I don't really see the influence of things like LLMs (or StackOverflow or improved search engines) as simple productivity. People do what they can with very complex value estimates and comfort levels. If they are less productive in a careful measure it may mean they are doing a lot of high value low hanging fruit across areas they were afraid to touch.

The trouble with highly productive specialists is that they produce a ton of high quality results where the demand is not really there and has to be artificially made. Even if you find enough work for them it often means the incremental cases are things you wouldn't have bothered with. A specialist branching to work slowly in related yet further related areas is a lot more value and can work with an oracle so flawed that it barely beats chance..

With juniors it is much more complex, but they have always been a useless consideration in productivity. Not having them has always been highly productive in the short term but has long term consequences.


It's fine for a Django app that doesn't innovate and just follows the same patterns for the 100 solved problems that it solves.

The line becomes a lot blurrier when you work on non trivial issues.

A Django app is not particularly hard software, it's hardly software but a conduit from database to screens and vice-versa; which is basic software since the days of terminals. I'm not judging your job, if you get paid well for doing that, all power to you. I had a well paying Laravel job at some point.

What I'm raising though is the fact that AI is not that useful for applications that aren't solving what has been solved 100 times before. Maybe it will be, some day, reasoning that well that it will anticipate and solve problems that don't exist yet. But it will always be an inference on current problems solved.

Glad to hear you're enjoying it, personally, I enjoy solving problems, not the end result as much.


I think the 'novelty' goalpost is being moved here. This notion that agentic LLMs can't handle novel or non-trivial problems needs to die. They don't merely derive solutions from the training data, but synthesize a solution path based on the context that is being built up in the agentic loop.
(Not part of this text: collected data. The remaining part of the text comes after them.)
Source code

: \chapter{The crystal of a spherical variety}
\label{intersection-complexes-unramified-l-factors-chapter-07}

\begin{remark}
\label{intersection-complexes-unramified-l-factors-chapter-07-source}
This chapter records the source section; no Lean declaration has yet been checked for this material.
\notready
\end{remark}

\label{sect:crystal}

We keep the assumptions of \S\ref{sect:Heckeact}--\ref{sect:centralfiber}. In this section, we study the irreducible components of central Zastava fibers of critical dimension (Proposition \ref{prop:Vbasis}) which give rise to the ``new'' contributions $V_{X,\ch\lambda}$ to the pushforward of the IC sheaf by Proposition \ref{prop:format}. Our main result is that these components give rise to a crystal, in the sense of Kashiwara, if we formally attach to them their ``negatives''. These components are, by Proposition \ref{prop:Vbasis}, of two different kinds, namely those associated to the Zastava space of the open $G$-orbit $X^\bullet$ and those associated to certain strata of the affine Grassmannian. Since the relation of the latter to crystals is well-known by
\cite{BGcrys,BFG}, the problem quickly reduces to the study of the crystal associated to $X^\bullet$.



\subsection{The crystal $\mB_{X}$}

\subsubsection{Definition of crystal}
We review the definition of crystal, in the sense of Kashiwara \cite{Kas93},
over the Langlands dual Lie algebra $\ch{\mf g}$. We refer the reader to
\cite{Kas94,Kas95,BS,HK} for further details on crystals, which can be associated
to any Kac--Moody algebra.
You could make up some obscure DSL whole cloth, that has therefore never been in the training data, feed it the docs and it will happily use it to create output in said DSL.

Also, almost all problems are composite problems where each part is either prior art or in itself somewhat trivial. If you can onboard the LLM onto the problem domain and help it decompose then it can tackle a whole lot more than what it has seen during pre- and post-training.


> You could make up some obscure DSL whole cloth, that has therefore never been in the training data, feed it the docs and it will happily use it to create output in said DSL.

I have two stories, which I will attempt to tie together coherently in response.

I'm making a compiler right now. ChatGPT 4 was helpful in the early phases. Even back then, its capabilities with reading and modifying the grammar and writing boilerplate for a parser was a real surprise. Today 5.2-Codex is iterating on the implementation and specification as I extend the language and fill in gaps in the compiler.

Don't get me wrong, it isn't a "10x" productivity gain. Not even close. And the model makes decisions that I would not. I spent the last few days completely rewriting the module system that it spit out in an hour. Yeah, it worked, but it's not what I wanted. The downsides are circumstantial.

25 years ago, I was involved in a group whose shared hobby was "ROM hacking". In other words, unofficial modification of classic NES and SNES games. There was a running joke in our group that went something like this: Someone would join IRC and ask for an outlandish feature in some level editor that seemed hopelessly impossible at the time. Like generating a new level with new graphics.

We would extrapolate the request to adding a button labeled "Do My Hack For Me". Good times! Now this feature request seems within reach. It may forever be a pipe dream, who knows. But it went from "unequivocally impossible" to "ya know, with the right foundation and guidance, that might just be crazy enough to work!" Almost entirely all within the last 10 years.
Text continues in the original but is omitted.